Egypt’s women judges get favorable ruling
|Wednesday, March 17,2010 16:00|
The Cairo-based New Women’s Foundation held a press conference on Monday to show its support for the embattled female judges, who had voiced and protested on the street, their frustration over the decision in February.
“We are pleased that the court has revoked the decision, but there is still a long way to go before we are able to have a place in Egypt’s upper parts of society,” said Eman, a recent law graduate who had participated in the protests in February and early March against the State Council’s ruling.
The State Council, which is authorized to settle administrative disputes, voted overwhelmingly against the appointment of women on the body.

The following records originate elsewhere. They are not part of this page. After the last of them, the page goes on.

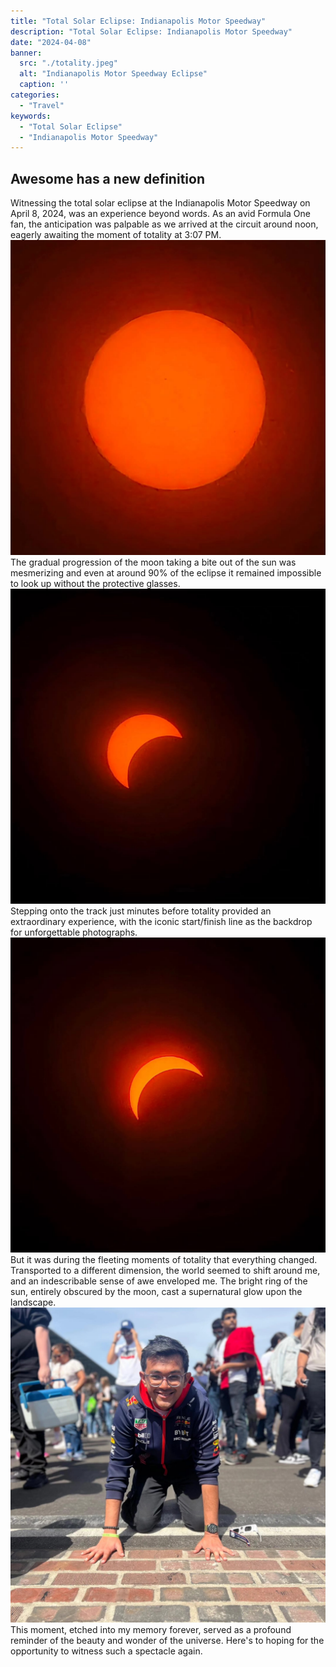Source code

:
 ```yaml
---
title: "Total Solar Eclipse: Indianapolis Motor Speedway"
description: "Total Solar Eclipse: Indianapolis Motor Speedway"
date: "2024-04-08"
banner:
  src: "./totality.jpeg"
  alt: "Indianapolis Motor Speedway Eclipse"
  caption: ''
categories:
  - "Travel"
keywords:
  - "Total Solar Eclipse"
  - "Indianapolis Motor Speedway"
---
```


## Awesome has a new definition

Witnessing the total solar eclipse at the Indianapolis Motor Speedway on April 8, 2024, was an experience beyond words. As an avid Formula One fan, the anticipation was palpable as we arrived at the circuit around noon, eagerly awaiting the moment of totality at 3:07 PM.
![Sun](IMS2.jpeg)
The gradual progression of the moon taking a bite out of the sun was mesmerizing and even at around 90% of the eclipse it remained impossible to look up without the protective glasses.
![the first bite](IMS4.jpeg)
Stepping onto the track just minutes before totality provided an extraordinary experience, with the iconic start/finish line as the backdrop for unforgettable photographs.
![Almost there](IMS3.jpeg)
But it was during the fleeting moments of totality that everything changed. Transported to a different dimension, the world seemed to shift around me, and an indescribable sense of awe enveloped me. The bright ring of the sun, entirely obscured by the moon, cast a supernatural glow upon the landscape.
![IMS](IMS1.jpeg)
This moment, etched into my memory forever, served as a profound reminder of the beauty and wonder of the universe. Here's to hoping for the opportunity to witness such a spectacle again.
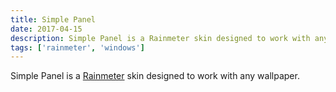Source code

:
 ```yaml
---
title: Simple Panel
date: 2017-04-15
description: Simple Panel is a Rainmeter skin designed to work with any wallpaper
tags: ['rainmeter', 'windows']
---
```

Simple Panel is a [Rainmeter](https://www.rainmeter.net/) skin designed to work with any wallpaper.
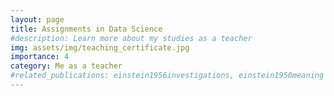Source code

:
 ```yaml
---
layout: page
title: Assignments in Data Science
#description: Learn more about my studies as a teacher
img: assets/img/teaching_certificate.jpg
importance: 4
category: Me as a teacher
#related_publications: einstein1956investigations, einstein1950meaning
---
```


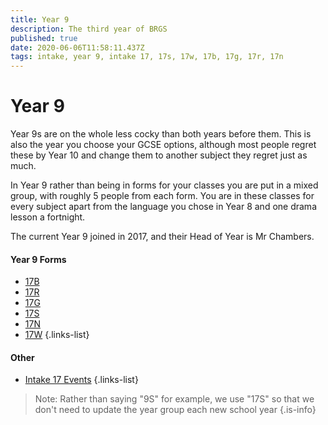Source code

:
 ```yaml
---
title: Year 9
description: The third year of BRGS
published: true
date: 2020-06-06T11:58:11.437Z
tags: intake, year 9, intake 17, 17s, 17w, 17b, 17g, 17r, 17n
---
```


# Year 9
Year 9s are on the whole less cocky than both years before them. This is also the year you choose your GCSE options, although most people regret these by Year 10 and change them to another subject they regret just as much.

In Year 9 rather than being in forms for your classes you are put in a mixed group, with roughly 5 people from each form. You are in these classes for every subject apart from the language you chose in Year 8 and one drama lesson a fortnight.

The current Year 9 joined in 2017, and their Head of Year is Mr Chambers.

#### Year 9 Forms
- [17B](/students/intake-17/17b)
- [17R](/students/intake-17/17r)
- [17G](/students/intake-17/17g)
- [17S](/students/intake-17/17s)
- [17N](/students/intake-17/17n)
- [17W](/students/intake-17/17w)
{.links-list}
#### Other
- [Intake 17 Events](/students/year-9/intake-17-events)
{.links-list}
> Note:  Rather than saying "9S" for example, we use "17S" so that we don't need to update the year group each new school year
{.is-info}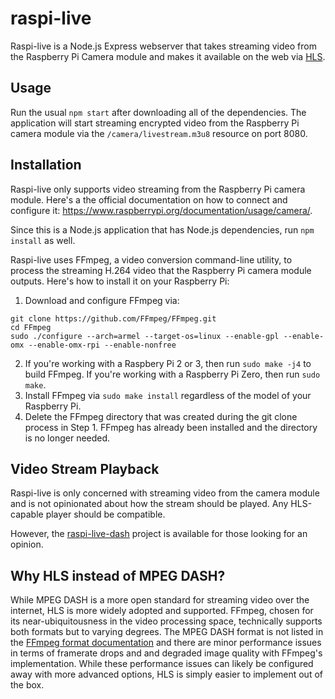 # raspi-live
Raspi-live is a Node.js Express webserver that takes streaming video from the Raspberry Pi Camera module and makes it available on the web via [HLS](https://en.wikipedia.org/wiki/HTTP_Live_Streaming).

## Usage
Run the usual `npm start` after downloading all of the dependencies. The application will start streaming encrypted video from the Raspberry Pi camera module via the `/camera/livestream.m3u8` resource on port 8080.

## Installation
Raspi-live only supports video streaming from the Raspberry Pi camera module. Here's a the official documentation on how to connect and configure it: https://www.raspberrypi.org/documentation/usage/camera/.

Since this is a Node.js application that has Node.js dependencies, run `npm install` as well.

Raspi-live uses FFmpeg, a video conversion command-line utility, to process the streaming H.264 video that the Raspberry Pi camera module outputs. Here's how to install it on your Raspberry Pi:

1. Download and configure FFmpeg via:
```
git clone https://github.com/FFmpeg/FFmpeg.git
cd FFmpeg
sudo ./configure --arch=armel --target-os=linux --enable-gpl --enable-omx --enable-omx-rpi --enable-nonfree
```
2. If you're working with a Raspbery Pi 2 or 3, then run `sudo make -j4` to build FFmpeg. If you're working with a Raspberry Pi Zero, then run `sudo make`.
3. Install FFmpeg via `sudo make install` regardless of the model of your Raspberry Pi.
4. Delete the FFmpeg directory that was created during the git clone process in Step 1. FFmpeg has already been installed and the directory is no longer needed.

## Video Stream Playback
Raspi-live is only concerned with streaming video from the camera module and is not opinionated about how the stream should be played. Any HLS-capable player should be compatible.

However, the [raspi-live-dash](https://github.com/jaredpetersen/raspi-live-dash) project is available for those looking for an opinion.

## Why HLS instead of MPEG DASH?
While MPEG DASH is a more open standard for streaming video over the internet, HLS is more widely adopted and supported. FFmpeg, chosen for its near-ubiquitousness in the video processing space, technically supports both formats but to varying degrees. The MPEG DASH format is not listed in the [FFmpeg format documentation](https://www.ffmpeg.org/ffmpeg-formats.html) and there are minor performance issues in terms of framerate drops and and degraded image quality with FFmpeg's implementation. While these performance issues can likely be configured away with more advanced options, HLS is simply easier to implement out of the box.
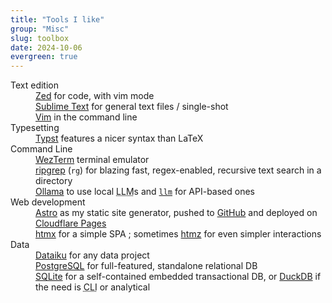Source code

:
 ```yaml
---
title: "Tools I like"
group: "Misc"
slug: toolbox
date: 2024-10-06
evergreen: true
---
```


<dl>
	<dt>Text edition</dt>
	<dd><a href="https://zed.dev">Zed</a> for code, with vim mode</dd>
	<dd><a href="https://www.sublimetext.com">Sublime Text</a> for general text files / single-shot</dd>
	<dd><a href="https://www.vim.org">Vim</a> in the command line</dd>
	<dt>Typesetting</dt>
	<dd><a href="https://typst.app">Typst</a> features a nicer syntax than LaTeX</dd>
	<dt>Command Line</dt>
	<dd><a href="https://wezfurlong.org/wezterm/">WezTerm</a> terminal emulator</dd>
	<dd><a href="https://github.com/BurntSushi/ripgrep">ripgrep</a> (<code>rg</code>)
		for blazing fast, regex-enabled, recursive text search in a directory</dd>
	<dd><a href="https://ollama.com">Ollama</a> to use local <abbr title="Large Language Model">LLM</abbr>s
		and <a href="https://datasette.io/tools/llm"><code>llm</code></a> for API-based ones
	<dt>Web development</dt>
	<dd><a href="https://astro.build">Astro</a> as my static site generator,
		pushed to <a href="https://github.com">GitHub</a>
		and deployed on <a href="https://pages.cloudflare.com">Cloudflare Pages</a></dd>
	<dd><a href="https://htmx.org">htmx</a> for a simple <abbr title"Single-Page Application">SPA</abbr>&nbsp;;
		sometimes <a href="https://leanrada.com/htmz/">htmz</a> for even simpler interactions</dd>
	<dt>Data</dt>
	<dd><a href="https://www.dataiku.com">Dataiku</a> for any data project</dd>
	<dd><a href="https://www.postgresql.org">PostgreSQL</a> for full-featured, standalone relational DB</dd>
	<dd><a href="https://www.sqlite.org/">SQLite</a> for a self-contained embedded transactional DB,
		or <a href="https://duckdb.org">DuckDB</a> if the need is
		<abbr title="Command Line Interface">CLI</abbr> or analytical</dd>
</dl>
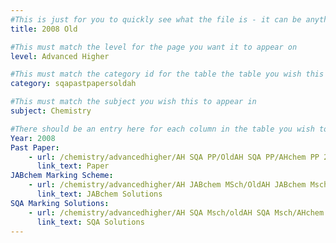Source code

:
 ```yaml
---
#This is just for you to quickly see what the file is - it can be anything you want
title: 2008 Old

#This must match the level for the page you want it to appear on
level: Advanced Higher

#This must match the category id for the table the table you wish this to appear in
category: sqapastpapersoldah

#This must match the subject you wish this to appear in
subject: Chemistry

#There should be an entry here for each column in the table you wish to populate:
Year: 2008
Past Paper:
    - url: /chemistry/advancedhigher/AH SQA PP/OldAH SQA PP/AHchem PP 2008.pdf
      link_text: Paper
JABchem Marking Scheme:
    - url: /chemistry/advancedhigher/AH JABchem MSch/OldAH JABchem Msch/AH JABchem Msch 2008.pdf
      link_text: JABchem Solutions
SQA Marking Solutions:
    - url: /chemistry/advancedhigher/AH SQA Msch/oldAH SQA Msch/AHchem SQA Msch 2008.pdf
      link_text: SQA Solutions
---
```

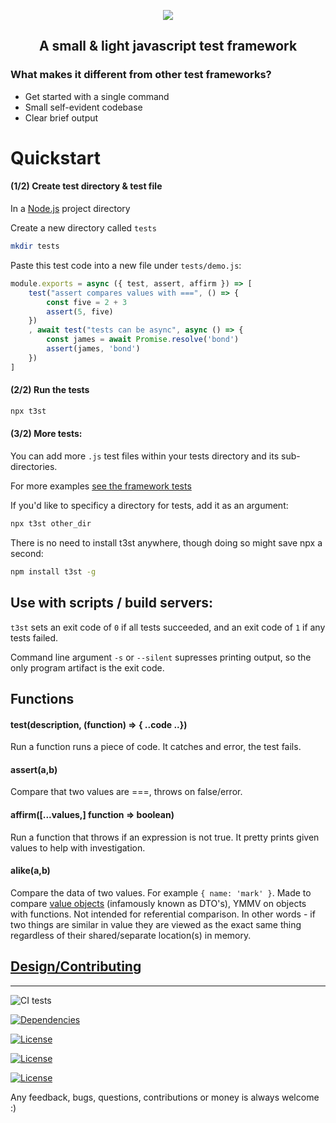 <p align="center">
  <img src="https://github.com/devmachiine/t3st/raw/master/play/t3st.png"/>
</p>
<h2 align="center"> A small & light javascript test framework </h2>

### What makes it different from other test frameworks?

* Get started with a single command
* Small self-evident codebase
* Clear brief output

# Quickstart

#### (1/2) Create test directory & test file

In a [Node.js](https://www.w3schools.com/nodejs/nodejs_intro.asp) project directory

Create a new directory called `tests` 

```bash
mkdir tests
```

Paste this test code into a new file under `tests/demo.js`:

```javascript
module.exports = async ({ test, assert, affirm }) => [
    test("assert compares values with ===", () => {
        const five = 2 + 3
        assert(5, five)
    })
    , await test("tests can be async", async () => {
        const james = await Promise.resolve('bond')
        assert(james, 'bond')
    })
]
```

#### (2/2) Run the tests

```bash
npx t3st
```

#### (3/2) More tests:

You can add more `.js` test files within your tests directory and its sub-directories.

For more examples [see the framework tests](https://github.com/devmachiine/t3st/tree/master/tests)

If you'd like to specificy a directory for tests, add it as an argument:

```bash
npx t3st other_dir
```

There is no need to install t3st anywhere, though doing so might save npx a second:
```bash
npm install t3st -g
```

## Use with scripts / build servers:

`t3st` sets an exit code of `0` if all tests succeeded, and an exit code of `1` if any tests failed.

Command line argument `-s` or `--silent` supresses printing output, so the only program artifact is the exit code.

## Functions

<!-- TODO examples -->
#### test(description, (function) => { ..code ..})
Run a function runs a piece of code. It catches and error, the test fails.
#### assert(a,b)
Compare that two values are ===, throws on false/error.
#### affirm(\[...values,\] function => boolean)
Run a function that throws if an expression is not true. It pretty prints given values to help with investigation.
#### alike(a,b)
Compare the data of two values. For example `{ name: 'mark' }`. Made to compare [value objects](https://en.wikipedia.org/wiki/Value_object) (infamously known as DTO's), YMMV on objects with functions. Not intended for referential comparison. In other words - if two things are similar in value they are viewed as the exact same thing regardless of their shared/separate location(s) in memory.

## [Design/Contributing](https://github.com/devmachiine/t3st/blob/master/docs/contributing.md)

---

![CI tests](https://github.com/devmachiine/t3st/workflows/CI%20tests/badge.svg)

[![Dependencies](https://img.shields.io/badge/dependencies-0-green)](https://img.shields.io/badge/dependencies-0-green)

[![License](https://img.shields.io/badge/license-MIT-black)](https://img.shields.io/badge/license-MIT-black)
 <!-- Todo make dynamic, eg update via Github actions on PR: -->
[![License](https://img.shields.io/badge/core%20LOC-~321-brightgreen)](https://img.shields.io/badge/core%20LOC-~321-brightgreen)

[![License](https://img.shields.io/badge/tests%20LOC-~723-lightgrey)](https://img.shields.io/badge/tests%20LOC-~723-lightgrey)

<!-- Todo Metrics
[![Build Status](https://img.shields.io/npm/t3st/one.svg)](https://npmjs.com/one)
[![Snyk](https://img.shields.io/npm/t3st/two.svg)](https://npmjs.com/two)
[![License](https://img.shields.io/npm/t3st/three.svg)](https://npmjs.com/three)
[![Coverage](https://img.shields.io/npm/t3st/four.svg)](https://npmjs.com/four)
-->

Any feedback, bugs, questions, contributions or money is always welcome :)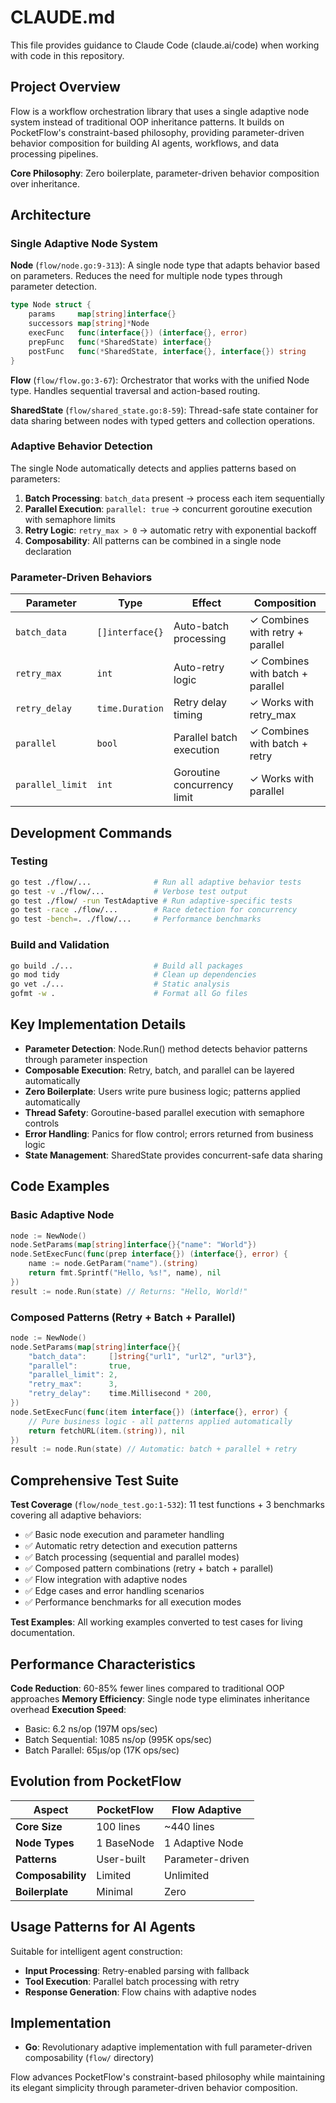 # CLAUDE.md

This file provides guidance to Claude Code (claude.ai/code) when working with code in this repository.

## Project Overview

Flow is a workflow orchestration library that uses a single adaptive node system instead of traditional OOP inheritance patterns. It builds on PocketFlow's constraint-based philosophy, providing parameter-driven behavior composition for building AI agents, workflows, and data processing pipelines.

**Core Philosophy**: Zero boilerplate, parameter-driven behavior composition over inheritance.

## Architecture

### Single Adaptive Node System

**Node** (`flow/node.go:9-313`): A single node type that adapts behavior based on parameters. Reduces the need for multiple node types through parameter detection.

```go
type Node struct {
    params     map[string]interface{}
    successors map[string]*Node
    execFunc   func(interface{}) (interface{}, error)
    prepFunc   func(*SharedState) interface{}
    postFunc   func(*SharedState, interface{}, interface{}) string
}
```

**Flow** (`flow/flow.go:3-67`): Orchestrator that works with the unified Node type. Handles sequential traversal and action-based routing.

**SharedState** (`flow/shared_state.go:8-59`): Thread-safe state container for data sharing between nodes with typed getters and collection operations.

### Adaptive Behavior Detection

The single Node automatically detects and applies patterns based on parameters:

1. **Batch Processing**: `batch_data` present → process each item sequentially
2. **Parallel Execution**: `parallel: true` → concurrent goroutine execution with semaphore limits
3. **Retry Logic**: `retry_max > 0` → automatic retry with exponential backoff
4. **Composability**: All patterns can be combined in a single node declaration

### Parameter-Driven Behaviors

| Parameter | Type | Effect | Composition |
|-----------|------|--------|-------------|
| `batch_data` | `[]interface{}` | Auto-batch processing | ✓ Combines with retry + parallel |
| `retry_max` | `int` | Auto-retry logic | ✓ Combines with batch + parallel |
| `retry_delay` | `time.Duration` | Retry delay timing | ✓ Works with retry_max |
| `parallel` | `bool` | Parallel batch execution | ✓ Combines with batch + retry |
| `parallel_limit` | `int` | Goroutine concurrency limit | ✓ Works with parallel |

## Development Commands

### Testing
```bash
go test ./flow/...              # Run all adaptive behavior tests
go test -v ./flow/...           # Verbose test output
go test ./flow/ -run TestAdaptive # Run adaptive-specific tests
go test -race ./flow/...        # Race detection for concurrency
go test -bench=. ./flow/...     # Performance benchmarks
```

### Build and Validation
```bash
go build ./...                  # Build all packages
go mod tidy                     # Clean up dependencies
go vet ./...                    # Static analysis
gofmt -w .                      # Format all Go files
```

## Key Implementation Details

- **Parameter Detection**: Node.Run() method detects behavior patterns through parameter inspection
- **Composable Execution**: Retry, batch, and parallel can be layered automatically
- **Zero Boilerplate**: Users write pure business logic; patterns applied automatically
- **Thread Safety**: Goroutine-based parallel execution with semaphore controls
- **Error Handling**: Panics for flow control; errors returned from business logic
- **State Management**: SharedState provides concurrent-safe data sharing

## Code Examples

### Basic Adaptive Node
```go
node := NewNode()
node.SetParams(map[string]interface{}{"name": "World"})
node.SetExecFunc(func(prep interface{}) (interface{}, error) {
    name := node.GetParam("name").(string)
    return fmt.Sprintf("Hello, %s!", name), nil
})
result := node.Run(state) // Returns: "Hello, World!"
```

### Composed Patterns (Retry + Batch + Parallel)
```go
node := NewNode()
node.SetParams(map[string]interface{}{
    "batch_data":     []string{"url1", "url2", "url3"},
    "parallel":       true,
    "parallel_limit": 2,
    "retry_max":      3,
    "retry_delay":    time.Millisecond * 200,
})
node.SetExecFunc(func(item interface{}) (interface{}, error) {
    // Pure business logic - all patterns applied automatically
    return fetchURL(item.(string)), nil
})
result := node.Run(state) // Automatic: batch + parallel + retry
```

## Comprehensive Test Suite

**Test Coverage** (`flow/node_test.go:1-532`): 11 test functions + 3 benchmarks covering all adaptive behaviors:

- ✅ Basic node execution and parameter handling
- ✅ Automatic retry detection and execution patterns
- ✅ Batch processing (sequential and parallel modes)
- ✅ Composed pattern combinations (retry + batch + parallel)
- ✅ Flow integration with adaptive nodes
- ✅ Edge cases and error handling scenarios
- ✅ Performance benchmarks for all execution modes

**Test Examples**: All working examples converted to test cases for living documentation.

## Performance Characteristics

**Code Reduction**: 60-85% fewer lines compared to traditional OOP approaches
**Memory Efficiency**: Single node type eliminates inheritance overhead
**Execution Speed**:
- Basic: 6.2 ns/op (197M ops/sec)
- Batch Sequential: 1085 ns/op (995K ops/sec)
- Batch Parallel: 65μs/op (17K ops/sec)

## Evolution from PocketFlow

| Aspect | PocketFlow | Flow Adaptive |
|--------|------------|-----------------|
| **Core Size** | 100 lines | ~440 lines |
| **Node Types** | 1 BaseNode | 1 Adaptive Node |
| **Patterns** | User-built | Parameter-driven |
| **Composability** | Limited | Unlimited |
| **Boilerplate** | Minimal | Zero |

## Usage Patterns for AI Agents

Suitable for intelligent agent construction:
- **Input Processing**: Retry-enabled parsing with fallback
- **Tool Execution**: Parallel batch processing with retry
- **Response Generation**: Flow chains with adaptive nodes

## Implementation

- **Go**: Revolutionary adaptive implementation with full parameter-driven composability (`flow/` directory)

Flow advances PocketFlow's constraint-based philosophy while maintaining its elegant simplicity through parameter-driven behavior composition.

The Egyptian Center for Women’s Rights (ECWR) was outraged, issuing a statement highlighting that the decision revealed the ongoing struggle women in Egypt must go through in order to have their rights and status affirmed by men.
“Does a lack of organized procedures for entering the judiciary mean that we violate the rights of women indefinitely by preventing them to enter judiciary positions?” an ECWR statement asked after the initial ruling.
After Prime Minister Ahmed Nazif became involved, the country’s top court ruled that the general assembly was not authorized to make such a move, which they said should be decided “by its administrative committee.”
The matter is to be reviewed again on March 22.
Under Egyptian law, the nomination of new judges to the State Council is by presidential decree following the approval of candidates by the administrative committee.
Human Rights Watch (HRW) condemned the February decision and called on the Egyptian government to end judicial discrimination toward women.
“The continuing discrimination insults the many Egyptian women who are fully qualified to serve as judges,” Nadya Khalife, women’s rights researcher for the Middle East and North Africa at HRW, said at the time.
“It is about time, but if we look at the situation, all the judges who are women in Egypt have been appointed by the president and this needs to change. We need a chance to make our work speak for ourselves,” added Eman.